In March 2018 Rebecca Morrison, class teacher of primary 2 at Beancross PS began looking at ways to help her pupils make more progress in their reading. After attending a CPD session which explored enjoyment and choice in reading, Rebecca decided to make links with the local library and to involve parents who wanted to help progress their children’s reading.
With the support of her head teacher, Rebecca initially checked that Grangemouth Public Library could accommodate class visits by her pupils. The next step was to set dates which suited the library and her children’s parents. Parents were invited to join in with monthly visits to the library to read with their children, help them select books and generally promote reading and the use of the library.
So far the visits have been well attended by parents and pupils have been very enthusiastic about this shared reading experience. Some parents have become members of the library as a result of this initiative. Pupils borrow a book from the library each time they visit, returning it the following time – they really enjoy having access to the huge range of books available in the public library.
Yvonne McBlain, curriculum support teacher with Falkirk Children’s Services joined the class visit on the morning of 29th May 2019, and spoke to the children, parents, carers and grandparents attending. She asked the children how they felt about the library visits:
Kayden said “Happy. I like going to the library, I’ve been every month since I started primary 2. I read more and I enjoy getting new books.”
Hannah likes the visits because “there’s lots of books close together and I can choose anything I want.”
Siobhan said “I feel good going to the library and I enjoy that you get new books every month. It helps with my reading and sounding out words. I like getting them (right) and if I’m not sure I can ask.”
One of the mums said “It’s really good for them to be able to come down to pick a book they can read in school – the visits help them become more independent.” Mr Finlayson joined his grandson to read, commenting that “He reads all the time and has been coming to the library since he was 18 months old – it definitely has paid dividends for his reading.” Mums Jennifer and Emma feel that the visits are a very valuable experience for the children who hadn’t been to the library before. They suggested that the visits really encourage reading as well as offering a valuable opportunity to walk from school, getting fresh air, exercise and learning safe routes around their town. This was dad James’ first time being part of the library visit, and he explained that his child “seems to be enjoying it – it’s nice to see them coming to the library.”

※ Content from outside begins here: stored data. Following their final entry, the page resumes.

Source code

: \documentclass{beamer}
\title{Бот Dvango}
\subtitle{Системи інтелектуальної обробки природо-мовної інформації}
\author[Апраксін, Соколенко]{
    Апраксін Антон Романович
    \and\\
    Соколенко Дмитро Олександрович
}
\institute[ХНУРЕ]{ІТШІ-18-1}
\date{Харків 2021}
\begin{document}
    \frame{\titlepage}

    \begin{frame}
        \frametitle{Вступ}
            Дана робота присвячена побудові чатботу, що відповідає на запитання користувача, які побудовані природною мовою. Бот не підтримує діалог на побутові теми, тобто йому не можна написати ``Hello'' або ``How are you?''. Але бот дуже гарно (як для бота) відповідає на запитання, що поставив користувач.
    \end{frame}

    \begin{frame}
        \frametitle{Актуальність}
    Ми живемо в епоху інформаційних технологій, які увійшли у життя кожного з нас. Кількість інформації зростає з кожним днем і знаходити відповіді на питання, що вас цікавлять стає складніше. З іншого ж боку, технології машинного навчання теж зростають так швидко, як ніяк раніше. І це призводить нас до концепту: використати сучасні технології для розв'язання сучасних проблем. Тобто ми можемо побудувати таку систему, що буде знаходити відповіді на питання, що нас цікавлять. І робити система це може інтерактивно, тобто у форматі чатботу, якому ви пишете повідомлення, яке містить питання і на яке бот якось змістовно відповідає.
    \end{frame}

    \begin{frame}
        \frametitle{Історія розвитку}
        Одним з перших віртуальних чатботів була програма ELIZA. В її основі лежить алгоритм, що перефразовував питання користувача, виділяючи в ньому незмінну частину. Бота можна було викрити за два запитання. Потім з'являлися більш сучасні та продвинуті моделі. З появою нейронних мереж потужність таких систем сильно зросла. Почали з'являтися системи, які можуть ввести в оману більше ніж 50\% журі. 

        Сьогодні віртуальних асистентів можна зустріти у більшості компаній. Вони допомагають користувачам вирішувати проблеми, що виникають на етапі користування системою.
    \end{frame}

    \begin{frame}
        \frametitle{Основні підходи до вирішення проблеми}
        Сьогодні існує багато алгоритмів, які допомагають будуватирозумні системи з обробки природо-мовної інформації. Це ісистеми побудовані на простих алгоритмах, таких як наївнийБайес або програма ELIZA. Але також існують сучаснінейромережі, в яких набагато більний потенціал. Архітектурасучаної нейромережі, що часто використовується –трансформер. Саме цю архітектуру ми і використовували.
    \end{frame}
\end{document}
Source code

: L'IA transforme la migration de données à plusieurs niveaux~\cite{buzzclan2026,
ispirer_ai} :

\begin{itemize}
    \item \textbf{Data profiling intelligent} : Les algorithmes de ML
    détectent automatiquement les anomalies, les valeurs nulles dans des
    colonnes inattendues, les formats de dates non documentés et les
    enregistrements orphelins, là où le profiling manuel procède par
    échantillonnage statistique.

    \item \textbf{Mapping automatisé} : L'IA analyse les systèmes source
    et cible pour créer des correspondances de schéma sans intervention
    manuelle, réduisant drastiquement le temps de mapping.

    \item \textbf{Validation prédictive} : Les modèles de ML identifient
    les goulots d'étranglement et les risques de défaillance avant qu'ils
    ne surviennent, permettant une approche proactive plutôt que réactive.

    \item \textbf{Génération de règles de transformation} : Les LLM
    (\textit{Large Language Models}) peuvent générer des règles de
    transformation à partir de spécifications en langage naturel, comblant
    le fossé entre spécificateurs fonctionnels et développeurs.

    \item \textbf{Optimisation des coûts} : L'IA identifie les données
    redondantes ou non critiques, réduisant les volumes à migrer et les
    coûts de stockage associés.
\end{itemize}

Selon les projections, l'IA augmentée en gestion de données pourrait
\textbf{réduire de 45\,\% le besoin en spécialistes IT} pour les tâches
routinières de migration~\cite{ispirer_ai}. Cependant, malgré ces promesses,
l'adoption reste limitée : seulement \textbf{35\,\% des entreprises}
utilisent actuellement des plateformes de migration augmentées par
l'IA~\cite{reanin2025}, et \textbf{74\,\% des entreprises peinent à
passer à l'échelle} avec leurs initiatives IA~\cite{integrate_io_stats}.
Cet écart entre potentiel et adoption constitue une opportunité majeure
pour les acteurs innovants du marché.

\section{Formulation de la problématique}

Rebecca has been liaising with Grant, the librarian to arrange the visits and as soon as he and his colleagues had completed the mammoth task of checking out the books, Yvonne also gathered his thoughts: “We love having the kids in the library – they are the future and it’s great that they are getting into reading and literature. We have our Summer Challenge coming up (click here for more information) and it’s great that we have such good relationships with the primary schools in Grangemouth.
The enjoyment of the children was obvious during their visit, with final selection and stamping of books being particularly exciting – as can be seen from the photos.
Rebecca has observed that combining her teaching of reading in the classroom with monthly visits to the public library with parents has helped her pupils’ reading in the following ways:
- pupils willingly choose to read for pleasure during opportunities for free choice in class
- they are eager to look at and read each others’ books (they have read more books!)
- the number of pupils who read at home has increased
- parents are reading with their children more frequently than before
- pupils who previously struggled with fluency and comprehension have improved these skills – some of them have made very significant progress
Rebecca will continue to develop this work next session through an approach called practitioner inquiry where research and more formal data measures will help her evaluate just how much difference this reading intervention makes.